Exercise requirements: In the entries that follow, find the line containing "# Fraud Transaction Detection"; from there, copy every line exactly through the line containing "# Key Features".

---- Material provided

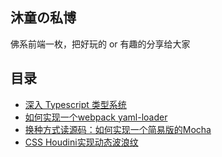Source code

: ## 沐童の私博
佛系前端一枚，把好玩的 or 有趣的分享给大家

## 目录
- [深入 Typescript 类型系统](https://github.com/deqwin/blog/issues/4)
- [如何实现一个webpack yaml-loader](https://github.com/deqwin/blog/issues/3)
- [换种方式读源码：如何实现一个简易版的Mocha](https://github.com/deqwin/blog/issues/2)
- [CSS Houdini实现动态波浪纹](https://github.com/deqwin/blog/issues/1)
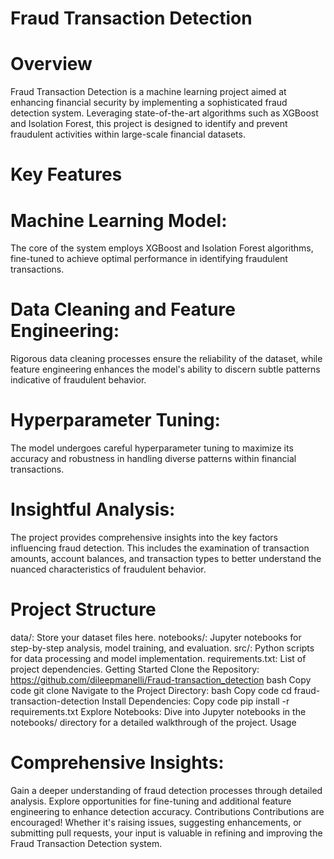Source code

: # Fraud Transaction Detection
# Overview
Fraud Transaction Detection is a machine learning project aimed at enhancing financial security by implementing a sophisticated fraud detection system. Leveraging state-of-the-art algorithms such as XGBoost and Isolation Forest, this project is designed to identify and prevent fraudulent activities within large-scale financial datasets.

# Key Features
# Machine Learning Model: 
The core of the system employs XGBoost and Isolation Forest algorithms, fine-tuned to achieve optimal performance in identifying fraudulent transactions.

# Data Cleaning and Feature Engineering: 
Rigorous data cleaning processes ensure the reliability of the dataset, while feature engineering enhances the model's ability to discern subtle patterns indicative of fraudulent behavior.

# Hyperparameter Tuning:
The model undergoes careful hyperparameter tuning to maximize its accuracy and robustness in handling diverse patterns within financial transactions.

# Insightful Analysis: 
The project provides comprehensive insights into the key factors influencing fraud detection. This includes the examination of transaction amounts, account balances, and transaction types to better understand the nuanced characteristics of fraudulent behavior.

# Project Structure
data/: Store your dataset files here.
notebooks/: Jupyter notebooks for step-by-step analysis, model training, and evaluation.
src/: Python scripts for data processing and model implementation.
requirements.txt: List of project dependencies.
Getting Started
Clone the Repository: https://github.com/dileepmanelli/Fraud-transaction_detection
bash
Copy code
git clone 
Navigate to the Project Directory:
bash
Copy code
cd fraud-transaction-detection
Install Dependencies:
Copy code
pip install -r requirements.txt
Explore Notebooks:
Dive into Jupyter notebooks in the notebooks/ directory for a detailed walkthrough of the project.
Usage
# Comprehensive Insights:
Gain a deeper understanding of fraud detection processes through detailed analysis.
Explore opportunities for fine-tuning and additional feature engineering to enhance detection accuracy.
Contributions
Contributions are encouraged! Whether it's raising issues, suggesting enhancements, or submitting pull requests, your input is valuable in refining and improving the Fraud Transaction Detection system.
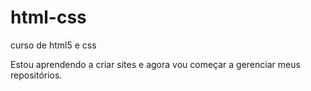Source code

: # html-css
 curso de html5 e css

Estou aprendendo a criar sites e agora vou começar a gerenciar meus repositórios.
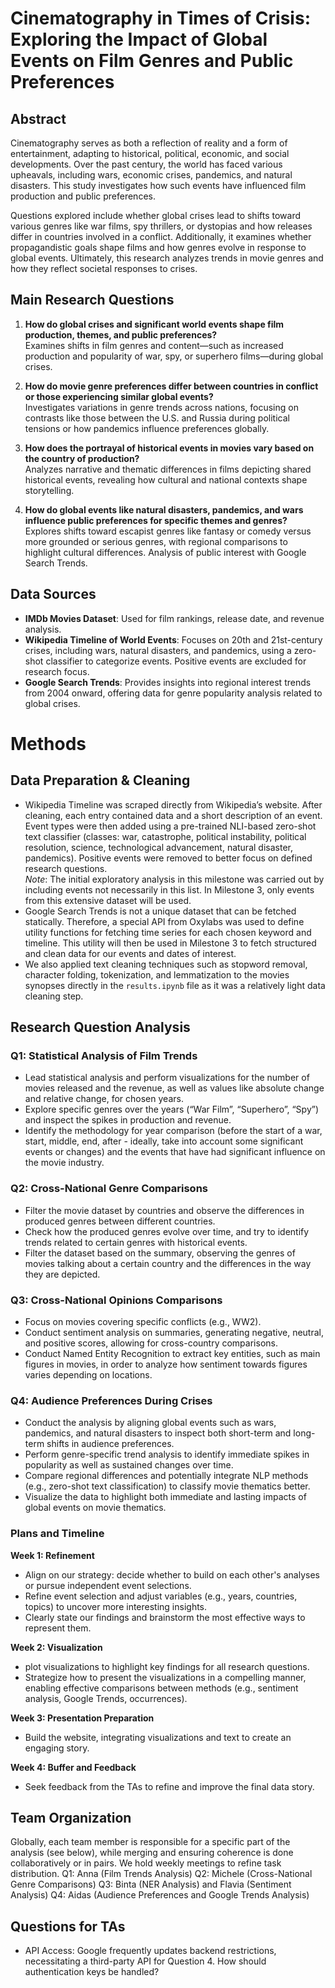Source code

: # Cinematography in Times of Crisis: Exploring the Impact of Global Events on Film Genres and Public Preferences

## Abstract
Cinematography serves as both a reflection of reality and a form of entertainment, adapting to historical, political, economic, and social developments. Over the past century, the world has faced various upheavals, including wars, economic crises, pandemics, and natural disasters. This study investigates how such events have influenced film production and public preferences. 

Questions explored include whether global crises lead to shifts toward various genres like war films, spy thrillers, or dystopias and how releases differ in countries involved in a conflict. Additionally, it examines whether propagandistic goals shape films and how genres evolve in response to global events. Ultimately, this research analyzes trends in movie genres and how they reflect societal responses to crises.

## Main Research Questions
1. **How do global crises and significant world events shape film production, themes, and public preferences?**  
   Examines shifts in film genres and content—such as increased production and popularity of war, spy, or superhero films—during global crises.

2. **How do movie genre preferences differ between countries in conflict or those experiencing similar global events?**  
   Investigates variations in genre trends across nations, focusing on contrasts like those between the U.S. and Russia during political tensions or how pandemics influence preferences globally.

3. **How does the portrayal of historical events in movies vary based on the country of production?**  
   Analyzes narrative and thematic differences in films depicting shared historical events, revealing how cultural and national contexts shape storytelling.

4. **How do global events like natural disasters, pandemics, and wars influence public preferences for specific themes and genres?**  
   Explores shifts toward escapist genres like fantasy or comedy versus more grounded or serious genres, with regional comparisons to highlight cultural differences. Analysis of public interest with Google Search Trends.

## Data Sources
- **IMDb Movies Dataset**: Used for film rankings, release date, and revenue analysis.
- **Wikipedia Timeline of World Events**: Focuses on 20th and 21st-century crises, including wars, natural disasters, and pandemics, using a zero-shot classifier to categorize events. Positive events are excluded for research focus.
- **Google Search Trends**: Provides insights into regional interest trends from 2004 onward, offering data for genre popularity analysis related to global crises.

# Methods

## Data Preparation & Cleaning
- Wikipedia Timeline was scraped directly from Wikipedia’s website. After cleaning, each entry contained data and a short description of an event. Event types were then added using a pre-trained NLI-based zero-shot text classifier (classes: war, catastrophe, political instability, political resolution, science, technological advancement, natural disaster, pandemics). Positive events were removed to better focus on defined research questions.  
  *Note*: The initial exploratory analysis in this milestone was carried out by including events not necessarily in this list. In Milestone 3, only events from this extensive dataset will be used.
- Google Search Trends is not a unique dataset that can be fetched statically. Therefore, a special API from Oxylabs was used to define utility functions for fetching time series for each chosen keyword and timeline. This utility will then be used in Milestone 3 to fetch structured and clean data for our events and dates of interest.
- We also applied text cleaning techniques such as stopword removal, character folding, tokenization, and lemmatization to the movies synopses directly in the `results.ipynb` file as it was a relatively light data cleaning step. 

## Research Question Analysis

### Q1: Statistical Analysis of Film Trends
- Lead statistical analysis and perform visualizations for the number of movies released and the revenue, as well as values like absolute change and relative change, for chosen years. 
- Explore specific genres over the years (“War Film”, “Superhero”, “Spy”) and inspect the spikes in production and revenue. 
- Identify the methodology for year comparison (before the start of a war, start, middle, end, after - ideally, take into account some significant events or changes) and the events that have had significant influence on the movie industry.

### Q2: Cross-National Genre Comparisons
- Filter the movie dataset by countries and observe the differences in produced genres between different countries. 
- Check how the produced genres evolve over time, and try to identify trends related to certain genres with historical events.
- Filter the dataset based on the summary, observing the genres of movies talking about a certain country and the differences in the way they are depicted.

### Q3: Cross-National Opinions Comparisons
- Focus on movies covering specific conflicts (e.g., WW2).
- Conduct sentiment analysis on summaries, generating negative, neutral, and positive scores, allowing for cross-country comparisons.
- Conduct Named Entity Recognition to extract key entities, such as main figures in movies, in order to analyze how sentiment towards figures varies depending on locations.

### Q4: Audience Preferences During Crises
- Conduct the analysis by aligning global events such as wars, pandemics, and natural disasters to inspect both short-term and long-term shifts in audience preferences.
- Perform genre-specific trend analysis to identify immediate spikes in popularity as well as sustained changes over time.
- Compare regional differences and potentially integrate NLP methods (e.g., zero-shot text classification) to classify movie thematics better.
- Visualize the data to highlight both immediate and lasting impacts of global events on movie thematics.

### Plans and Timeline

**Week 1: Refinement**  
- Align on our strategy: decide whether to build on each other's analyses or pursue independent event selections.  
- Refine event selection and adjust variables (e.g., years, countries, topics) to uncover more interesting insights.  
- Clearly state our findings and brainstorm the most effective ways to represent them.  

**Week 2: Visualization**  
- plot visualizations to highlight key findings for all research questions.  
- Strategize how to present the visualizations in a compelling manner, enabling effective comparisons between methods (e.g., sentiment analysis, Google Trends, occurrences).  

**Week 3: Presentation Preparation**  
- Build the website, integrating visualizations and text to create an engaging story.  

**Week 4: Buffer and Feedback**  
- Seek feedback from the TAs to refine and improve the final data story. 
  
## Team Organization
Globally, each team member is responsible for a specific part of the analysis (see below), while merging and ensuring coherence is done collaboratively or in pairs. We hold weekly meetings to refine task distribution. 
Q1: Anna (Film Trends Analysis)
Q2: Michele (Cross-National Genre Comparisons)
Q3: Binta (NER Analysis) and Flavia (Sentiment Analysis)
Q4: Aidas (Audience Preferences and Google Trends Analysis)

## Questions for TAs
- API Access: Google frequently updates backend restrictions, necessitating a third-party API for Question 4. How should authentication keys be handled?
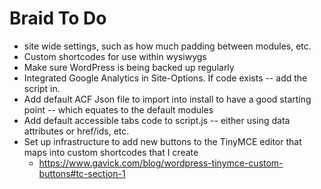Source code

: # Braid To Do

- site wide settings, such as how much padding between modules, etc.
- Custom shortcodes for use within wysiwygs
- Make sure WordPress is being backed up regularly
- Integrated Google Analytics in Site-Options. If code exists -- add the script in.
- Add default ACF Json file to import into install to have a good starting point -- which equates to the default modules
- Add default accessible tabs code to script.js -- either using data attributes or href/ids, etc.
- Set up infrastructure to add new buttons to the TinyMCE editor that maps into custom shortcodes that I create
     - https://www.gavick.com/blog/wordpress-tinymce-custom-buttons#tc-section-1
     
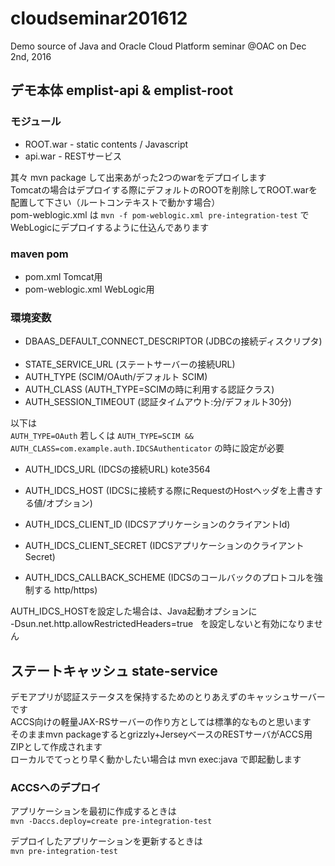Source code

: # cloudseminar201612
Demo source of Java and Oracle Cloud Platform seminar @OAC on Dec 2nd, 2016

## **デモ本体 emplist-api & emplist-root**

### モジュール
* ROOT.war - static contents / Javascript
* api.war - RESTサービス

其々 mvn package して出来あがった2つのwarをデプロイします  
Tomcatの場合はデプロイする際にデフォルトのROOTを削除してROOT.warを配置して下さい（ルートコンテキストで動かす場合）  
pom-weblogic.xml は `mvn -f pom-weblogic.xml pre-integration-test` でWebLogicにデプロイするように仕込んであります

### maven pom
* pom.xml Tomcat用
* pom-weblogic.xml WebLogic用


### 環境変数
* DBAAS_DEFAULT_CONNECT_DESCRIPTOR (JDBCの接続ディスクリプタ)  
* STATE_SERVICE_URL (ステートサーバーの接続URL)  
* AUTH_TYPE (SCIM/OAuth/デフォルト SCIM)  
* AUTH_CLASS (AUTH_TYPE=SCIMの時に利用する認証クラス)  
* AUTH_SESSION_TIMEOUT (認証タイムアウト:分/デフォルト30分)  

以下は  
`AUTH_TYPE=OAuth` 若しくは
`AUTH_TYPE=SCIM
&& AUTH_CLASS=com.example.auth.IDCSAuthenticator`
の時に設定が必要  
* AUTH_IDCS_URL (IDCSの接続URL)  kote3564

* AUTH_IDCS_HOST (IDCSに接続する際にRequestのHostヘッダを上書きする値/オプション)  
* AUTH_IDCS_CLIENT_ID (IDCSアプリケーションのクライアントId)  
* AUTH_IDCS_CLIENT_SECRET (IDCSアプリケーションのクライアントSecret)  
* AUTH_IDCS_CALLBACK_SCHEME (IDCSのコールバックのプロトコルを強制する http/https)  

AUTH_IDCS_HOSTを設定した場合は、Java起動オプションに  
-Dsun.net.http.allowRestrictedHeaders=true  
を設定しないと有効になりません

## **ステートキャッシュ state-service**

デモアプリが認証ステータスを保持するためのとりあえずのキャッシュサーバーです  
ACCS向けの軽量JAX-RSサーバーの作り方としては標準的なものと思います  
そのままmvn packageするとgrizzly+JerseyベースのRESTサーバがACCS用ZIPとして作成されます  
ローカルでてっとり早く動かしたい場合は mvn exec:java で即起動します

### ACCSへのデプロイ

アプリケーションを最初に作成するときは  
`mvn -Daccs.deploy=create pre-integration-test`  

デプロイしたアプリケーションを更新するときは  
`mvn pre-integration-test`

--------

Solution to the exercise:
: # Fraud Transaction Detection
# Overview
Fraud Transaction Detection is a machine learning project aimed at enhancing financial security by implementing a sophisticated fraud detection system. Leveraging state-of-the-art algorithms such as XGBoost and Isolation Forest, this project is designed to identify and prevent fraudulent activities within large-scale financial datasets.

# Key Features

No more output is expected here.